The meeting presumably targets the brightest minds and promises to provide “the greatest enigma.” During the meeting they are given seven puzzles to solve. All of them are from children’s books and the so-called “greatest enigma” could easily be solved by kids. Though I have to admit that these were among the cutest puzzles I know. For example:

There are three boxes: one with mint sweets, the second with aniseed sweets, and the last with a mixture of the two. The boxes are labeled, but all the labels are wrong. What is the minimum number of sweets you need to taste to correctly re-label all the boxes?
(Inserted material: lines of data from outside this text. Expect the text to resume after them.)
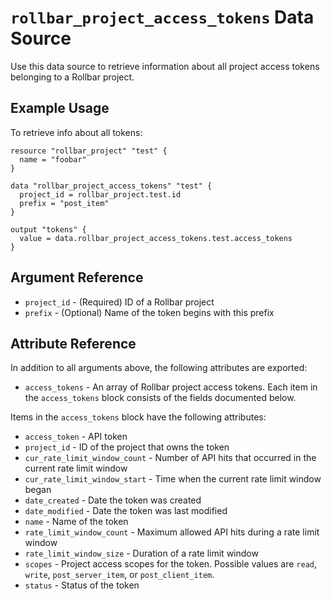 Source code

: `rollbar_project_access_tokens` Data Source
===========================================

Use this data source to retrieve information about all project access tokens
belonging to a Rollbar project.


Example Usage
-------------

To retrieve info about all tokens:

```hcl-terraform
resource "rollbar_project" "test" {
  name = "foobar"
}

data "rollbar_project_access_tokens" "test" {
  project_id = rollbar_project.test.id
  prefix = "post_item"
}

output "tokens" {
  value = data.rollbar_project_access_tokens.test.access_tokens
}
```

Argument Reference
------------------

* `project_id` - (Required) ID of a Rollbar project
* `prefix` - (Optional) Name of the token begins with this prefix


Attribute Reference
-------------------

In addition to all arguments above, the following attributes are exported:

* `access_tokens` - An array of Rollbar project access tokens.  Each item in the
  `access_tokens` block consists of the fields documented below.
  
Items in the `access_tokens` block have the following attributes:

* `access_token` - API token
* `project_id` - ID of the project that owns the token
* `cur_rate_limit_window_count` - Number of API hits that occurred in the
  current rate limit window
* `cur_rate_limit_window_start` - Time when the current rate limit window began
* `date_created` - Date the token was created
* `date_modified` - Date the token was last modified
* `name` - Name of the token
* `rate_limit_window_count` - Maximum allowed API hits during a rate limit
  window
* `rate_limit_window_size` - Duration of a rate limit window
* `scopes` - Project access scopes for the token.  Possible values are `read`,
  `write`, `post_server_item`, or `post_client_item`.
* `status` - Status of the token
Another of the film’s puzzles includes a light bulb in a room and three switches outside, where you have to correctly find the switch that corresponds to the bulb, but you can only enter the room once. In another puzzle you need to get out of prison by deciding which of two doors leads to freedom. You are allowed to ask exactly one question to one of the two guards, one of whom is a truth-teller and the other is a liar.

The other four puzzles are similar to these three I have just described. To mathematicians they are not the greatest enigmas. They are nice material for a children’s math club. For non-mathematicians, they may be fascinating. Certainly it’s a good thing that such tasteful puzzles are being promoted to a large audience. But they just look ridiculous as “the greatest enigmas.”

So what is it about this film that I so enjoyed?

The intensity of the movie comes from the fact that the people are trapped in a room that starts shrinking when they take more than one minute to solve a puzzle.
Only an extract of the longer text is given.